八 第三の密室(1)

「――ふぁ~あ…っと!」


 まだ、若干肌寒い朝の空気を吸って、僕は大きく毛伸びをする。


 三日目の朝は昨日のように寝坊することなく、朝食に間に合う時間には起きることができた。


 窓の外を見ると、今もなお外界は深い霧で覆われている……藤巻執事が「この霧が出たら、しばらくは晴れることがない」と言っていたが、それはどうやら本当のことのようだ。


 白く霞んだ窓の外を見つめながら、昨夜見たあの人影のことを僕は思い出す。


 僕ら以外の人達にはけっきょく最後まで信じてもらえなかったが、こうして一夜明けてみると、本当にあれは幻だったのではないかと自分でも思えてきてしまう……だけど、やっぱり僕と先生は確かに窓の外を横切る人影を見たのだ。

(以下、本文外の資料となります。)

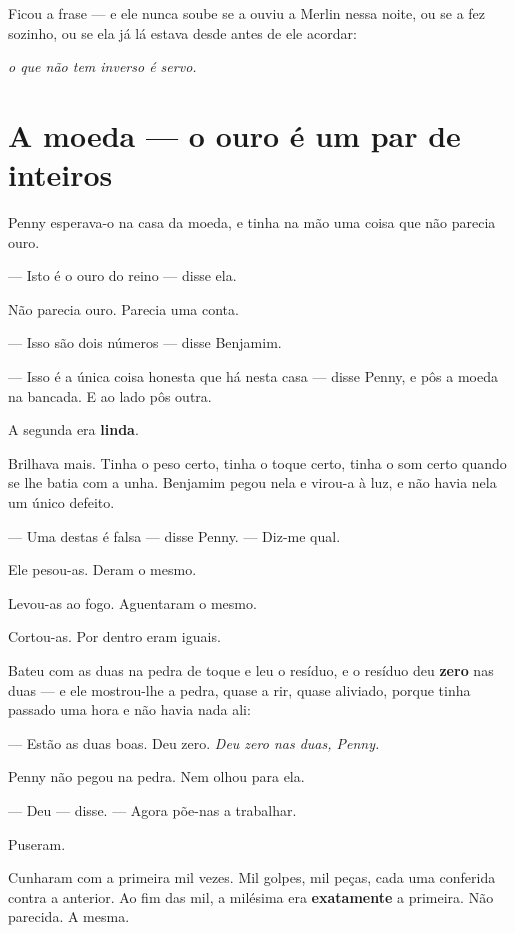 \documentclass[livro.tex]{subfiles}
\begin{document}
\medskip

Ficou a frase --- e ele nunca soube se a ouviu a Merlin nessa noite, ou se a fez sozinho, ou se ela já lá estava
desde antes de ele acordar:

\begin{center}\itshape
o que não tem inverso é servo.
\end{center}


\chapter{A moeda --- o ouro é um par de inteiros}

Penny esperava-o na casa da moeda, e tinha na mão uma coisa que não parecia ouro.

--- Isto é o ouro do reino --- disse ela.

Não parecia ouro. Parecia uma conta.

--- Isso são dois números --- disse Benjamim.

--- Isso é a única coisa honesta que há nesta casa --- disse Penny, e pôs a moeda na bancada. E ao lado pôs outra.

A segunda era \textbf{linda}.

Brilhava mais. Tinha o peso certo, tinha o toque certo, tinha o som certo quando se lhe batia com a unha. Benjamim
pegou nela e virou-a à luz, e não havia nela um único defeito.

--- Uma destas é falsa --- disse Penny. --- Diz-me qual.

\medskip

Ele pesou-as. Deram o mesmo.

Levou-as ao fogo. Aguentaram o mesmo.

Cortou-as. Por dentro eram iguais.

Bateu com as duas na pedra de toque e leu o resíduo, e o resíduo deu \textbf{zero} nas duas --- e ele mostrou-lhe a
pedra, quase a rir, quase aliviado, porque tinha passado uma hora e não havia nada ali:

--- Estão as duas boas. Deu zero. \emph{Deu zero nas duas, Penny.}

Penny não pegou na pedra. Nem olhou para ela.

--- Deu --- disse. --- Agora põe-nas a trabalhar.

\medskip

Puseram.

Cunharam com a primeira mil vezes. Mil golpes, mil peças, cada uma conferida contra a anterior. Ao fim das mil, a
milésima era \textbf{exatamente} a primeira. Não parecida. A mesma.
\end{document}
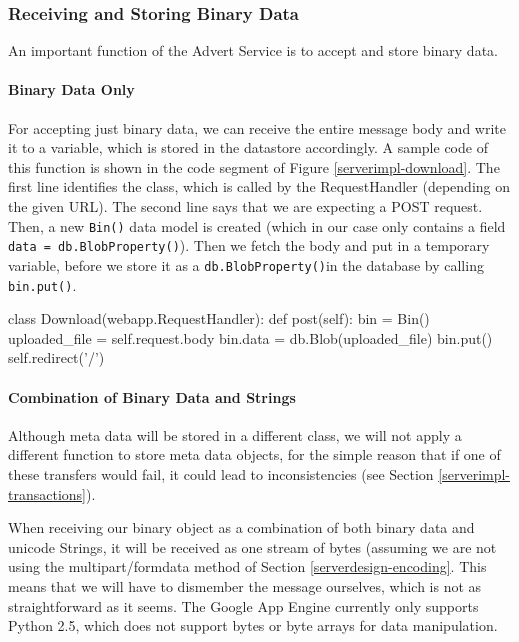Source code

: \subsubsection{Receiving and Storing Binary Data}
An important function of the Advert Service is to accept and store binary data.

\paragraph{Binary Data Only}
For accepting just binary data, we can receive the entire message body and write
it to a variable, which is stored in the datastore accordingly. A sample code of
this function is shown in the code segment of Figure \ref{serverimpl-download}.
The first line identifies the class, which is called by the RequestHandler
(depending on the given URL). The second line says that we are expecting a POST
request. Then, a new \texttt{Bin()} data model is created (which in our case only
contains a field \texttt{data = db.BlobProperty()}). Then we fetch the body and
put in a temporary variable, before we store it as a \texttt{db.BlobProperty()}in
the database by calling \texttt{bin.put()}.

\begin{figure*}[ht] %
\begin{center}
\begin{code}
class Download(webapp.RequestHandler):
  def post(self):
    bin = Bin()
    uploaded_file = self.request.body
    bin.data = db.Blob(uploaded_file)
    bin.put()
    self.redirect('/')
\end{code}
\caption{Accepting Binary Data.\label{serverimpl-download}}
\end{center}
\end{figure*}
      
\paragraph{Combination of Binary Data and Strings}
Although meta data will be stored in a different class, we will not apply a
different function to store meta data objects, for the simple reason that if one
of these transfers would fail, it could lead to inconsistencies (see Section
\ref{serverimpl-transactions}).

When receiving our binary object as a combination of both binary data and
unicode Strings, it will be received as one stream of bytes (assuming we are not
using the multipart/formdata method of Section \ref{serverdesign-encoding}.
This means that we will have to dismember the message ourselves, which is
not as straightforward as it seems. The Google App Engine currently only
supports Python 2.5, which does not support bytes or byte arrays for data
manipulation.

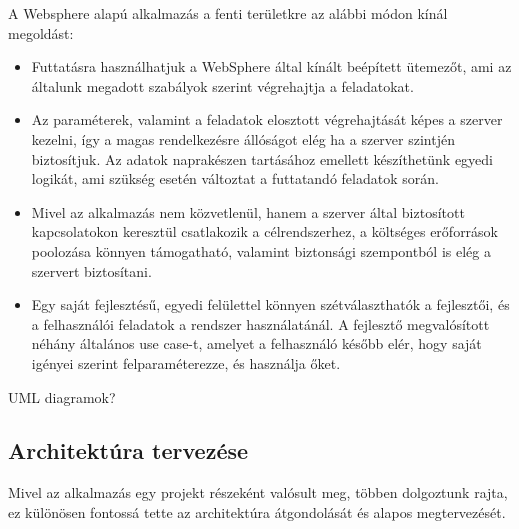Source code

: 
A Websphere alapú alkalmazás a fenti területkre az alábbi módon kínál megoldást:
\begin{itemize}
	\item Futtatásra használhatjuk a WebSphere által kínált beépített ütemezőt, ami az általunk megadott szabályok szerint végrehajtja a feladatokat.
	
	\item Az paraméterek, valamint a feladatok elosztott végrehajtását képes a szerver kezelni, így a magas rendelkezésre állóságot elég ha a szerver szintjén biztosítjuk. Az adatok naprakészen tartásához emellett készíthetünk egyedi logikát, ami szükség esetén változtat a futtatandó feladatok során.
	
	\item Mivel az alkalmazás nem közvetlenül, hanem a szerver által biztosított kapcsolatokon keresztül csatlakozik a célrendszerhez, a költséges erőforrások poolozása könnyen támogatható, valamint biztonsági szempontból is elég a szervert biztosítani.
	
	\item Egy saját fejlesztésű, egyedi felülettel könnyen szétválaszthatók a fejlesztői, és a felhasználói feladatok a rendszer használatánál. A fejlesztő megvalósított néhány általános use case-t, amelyet a felhasználó később elér, hogy saját igényei szerint felparaméterezze, és használja őket. 
	
\end{itemize}

\todo UML diagramok?
\subsection{Architektúra tervezése}

Mivel az alkalmazás egy projekt részeként valósult meg, többen dolgoztunk rajta, ez különösen fontossá tette az architektúra átgondolását és alapos megtervezését.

 昨夜はあの後、そんな事件をきっかけに食後の家族団欒……と言っても皮肉にしか聞こえないような集まりもお開きとなり、僕らも自分達の部屋へ戻ると人影のことや、昨日新たにわかった事実についてもう一度話し合うこととなった。


 そこで先生は……。


「あれがこの家の者でないとしたら、外部の者の犯行という可能性もありですか……」

 

 と、やはり僕と同じ考えを示唆していたのだが、その一方で――


「でも、外部犯にしては自殺に見せかけた密室での毒殺なんて、えらく手が込みすぎているように思えますよねえ……」


 と述べて、あの人影の人物が事件に関与していることへの疑問を感じているようでもあった。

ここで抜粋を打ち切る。